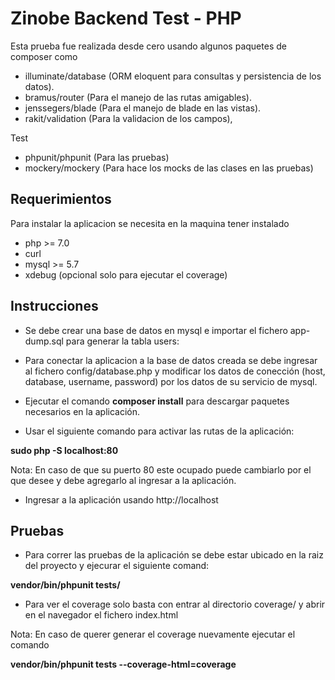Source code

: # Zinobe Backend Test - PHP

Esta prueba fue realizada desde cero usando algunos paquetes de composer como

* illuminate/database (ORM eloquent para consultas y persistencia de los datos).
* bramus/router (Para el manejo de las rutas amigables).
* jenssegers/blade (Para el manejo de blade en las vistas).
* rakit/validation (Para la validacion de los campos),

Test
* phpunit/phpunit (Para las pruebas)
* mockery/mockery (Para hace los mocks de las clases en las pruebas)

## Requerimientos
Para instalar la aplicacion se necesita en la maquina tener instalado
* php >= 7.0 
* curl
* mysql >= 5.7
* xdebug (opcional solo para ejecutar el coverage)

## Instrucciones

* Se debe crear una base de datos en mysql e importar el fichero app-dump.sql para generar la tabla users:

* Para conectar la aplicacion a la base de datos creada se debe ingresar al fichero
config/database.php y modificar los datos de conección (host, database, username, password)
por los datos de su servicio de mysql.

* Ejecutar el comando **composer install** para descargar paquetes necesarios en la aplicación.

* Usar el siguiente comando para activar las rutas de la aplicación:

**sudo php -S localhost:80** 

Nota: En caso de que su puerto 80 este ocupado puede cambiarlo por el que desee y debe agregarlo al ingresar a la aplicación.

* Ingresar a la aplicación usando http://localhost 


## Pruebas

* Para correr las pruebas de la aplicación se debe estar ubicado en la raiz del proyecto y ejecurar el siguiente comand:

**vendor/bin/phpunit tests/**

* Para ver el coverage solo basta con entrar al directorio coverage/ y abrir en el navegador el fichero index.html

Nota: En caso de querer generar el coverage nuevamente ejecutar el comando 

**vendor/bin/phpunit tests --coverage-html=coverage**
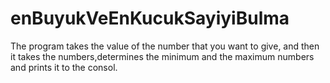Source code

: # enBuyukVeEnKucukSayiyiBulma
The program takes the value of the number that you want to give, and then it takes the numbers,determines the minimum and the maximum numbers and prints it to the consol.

● EXERCISE BRIEF:
Every line of the material must be returned exactly; leave the images out.

● ANSWER BOX:
Source code

: # Zinobe Backend Test - PHP

Esta prueba fue realizada desde cero usando algunos paquetes de composer como

* illuminate/database (ORM eloquent para consultas y persistencia de los datos).
* bramus/router (Para el manejo de las rutas amigables).
* jenssegers/blade (Para el manejo de blade en las vistas).
* rakit/validation (Para la validacion de los campos),

Test
* phpunit/phpunit (Para las pruebas)
* mockery/mockery (Para hace los mocks de las clases en las pruebas)

## Requerimientos
Para instalar la aplicacion se necesita en la maquina tener instalado
* php >= 7.0 
* curl
* mysql >= 5.7
* xdebug (opcional solo para ejecutar el coverage)

## Instrucciones

* Se debe crear una base de datos en mysql e importar el fichero app-dump.sql para generar la tabla users:

* Para conectar la aplicacion a la base de datos creada se debe ingresar al fichero
config/database.php y modificar los datos de conección (host, database, username, password)
por los datos de su servicio de mysql.

* Ejecutar el comando **composer install** para descargar paquetes necesarios en la aplicación.

* Usar el siguiente comando para activar las rutas de la aplicación:

**sudo php -S localhost:80** 

Nota: En caso de que su puerto 80 este ocupado puede cambiarlo por el que desee y debe agregarlo al ingresar a la aplicación.

* Ingresar a la aplicación usando http://localhost 


## Pruebas

* Para correr las pruebas de la aplicación se debe estar ubicado en la raiz del proyecto y ejecurar el siguiente comand:

**vendor/bin/phpunit tests/**

* Para ver el coverage solo basta con entrar al directorio coverage/ y abrir en el navegador el fichero index.html

Nota: En caso de querer generar el coverage nuevamente ejecutar el comando 

**vendor/bin/phpunit tests --coverage-html=coverage**
Source code

: # enBuyukVeEnKucukSayiyiBulma
The program takes the value of the number that you want to give, and then it takes the numbers,determines the minimum and the maximum numbers and prints it to the consol.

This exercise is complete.